CHINESE nationals exhibiting at the Zimbabwe International Trade Fair (ZITF) in Bulawayo raised eyebrows after reducing the standards of the showcase to a flea market by selling their products directly to the customers.
report by Musa Dube
A trade fair is an exhibition organised so that companies in a specific industry can showcase and demonstrate their latest products and services, hoping to receive orders and establish partnerships that will last for years.
However, the Chinese violated the exhibition rules when they started selling their products directly to the customers on the day the fair kicked off. The Standard witnessed the Chinese exhibitors, being assisted by the locals, busy selling their products instead of showcasing.
While other business people bro-ught heavy machinery and equipment for exhibition at the trade fair, most of the Chinese exhibitors brought some boxes containing cheap jewellery, clothes and handbags. The jewellery prices ranged from US$2 to US$5 and their stands were a hive of activity as people swarmed to buy the
products that were lowly priced.
Other products that were being sold were pharmaceutical goods such as Vicks and cosmetics. During the peak of the economic decline in 2009, the ZITF had allowed some local small to medium enterprises to sell their goods after big companies had shunned the show.
However in 2011, ZITF banned the selling of goods by exhibitors during the event to prevent the fair from being turned into a flea market.
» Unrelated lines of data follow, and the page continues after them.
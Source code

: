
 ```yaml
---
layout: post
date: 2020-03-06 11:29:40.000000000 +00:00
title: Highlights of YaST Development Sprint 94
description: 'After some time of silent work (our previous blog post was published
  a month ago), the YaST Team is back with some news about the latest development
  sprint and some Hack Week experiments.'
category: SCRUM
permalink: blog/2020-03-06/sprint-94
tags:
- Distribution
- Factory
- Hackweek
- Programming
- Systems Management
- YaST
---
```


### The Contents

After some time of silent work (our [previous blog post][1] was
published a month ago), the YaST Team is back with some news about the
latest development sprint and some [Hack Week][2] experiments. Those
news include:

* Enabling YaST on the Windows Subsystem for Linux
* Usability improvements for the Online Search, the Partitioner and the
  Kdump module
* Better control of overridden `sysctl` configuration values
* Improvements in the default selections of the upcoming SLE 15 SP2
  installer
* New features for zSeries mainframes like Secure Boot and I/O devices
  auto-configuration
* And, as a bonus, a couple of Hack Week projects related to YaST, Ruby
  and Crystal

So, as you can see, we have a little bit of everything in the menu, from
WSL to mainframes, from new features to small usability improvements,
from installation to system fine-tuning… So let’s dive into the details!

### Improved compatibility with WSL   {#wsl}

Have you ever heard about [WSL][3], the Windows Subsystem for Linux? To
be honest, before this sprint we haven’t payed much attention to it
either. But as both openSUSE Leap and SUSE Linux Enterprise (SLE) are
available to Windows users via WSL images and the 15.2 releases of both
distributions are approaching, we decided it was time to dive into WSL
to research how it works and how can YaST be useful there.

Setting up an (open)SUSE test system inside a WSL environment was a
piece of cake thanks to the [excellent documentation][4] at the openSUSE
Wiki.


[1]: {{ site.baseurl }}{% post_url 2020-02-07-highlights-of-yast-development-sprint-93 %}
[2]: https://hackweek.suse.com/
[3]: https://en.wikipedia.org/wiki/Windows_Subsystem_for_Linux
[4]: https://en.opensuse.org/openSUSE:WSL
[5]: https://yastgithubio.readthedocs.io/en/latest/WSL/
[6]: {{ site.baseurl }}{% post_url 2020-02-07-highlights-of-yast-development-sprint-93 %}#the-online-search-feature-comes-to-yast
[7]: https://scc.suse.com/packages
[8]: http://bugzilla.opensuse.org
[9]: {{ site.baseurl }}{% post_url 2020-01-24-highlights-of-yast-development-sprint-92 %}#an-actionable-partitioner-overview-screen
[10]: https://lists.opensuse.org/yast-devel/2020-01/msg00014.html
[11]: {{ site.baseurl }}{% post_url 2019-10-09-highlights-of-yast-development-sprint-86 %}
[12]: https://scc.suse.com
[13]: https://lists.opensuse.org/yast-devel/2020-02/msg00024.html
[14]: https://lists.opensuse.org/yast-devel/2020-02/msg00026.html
Flea market traders in Bulawayo said it was unfair that the Chinese were getting preferential treatment.
“The ZITF management should next time also give us space to sell our products, because it’s unfair to allow other people to sell while denying others,” said
Jessica Moyo. “Some years back we used to sell various goods directly to people but the ZITF stopped us saying this was a platform for exhibiting, not for selling but surprisingly we are now seeing the Chinese selling their products in the show. It’s unfair.”
ZITF general manager Daniel Chigaru said the Chinese had been told to stop selling at their stands, as this was not allowed.
He said no serious exhibition anywhere in the world allowed the direct selling of goods from stands.
“We have very strict rules that prohibit selling of goods. We normally send a circular stating that no selling is allowed in the exhibition. We don’t take kindly to those who decide to sell directly to consumers,” Chigaru said.
China was the biggest exhibitor after South Africa, occupying about 600 square metres. There were about 16 foreign nations participating at this year’s fair compared to last year’s 14. The countries included Botswana, Brazil, Ethiopia, Germany, Indonesia, Italy, Kenya, Malawi, Mozambique, Namibia, Pakistan, South Africa and Tanzania.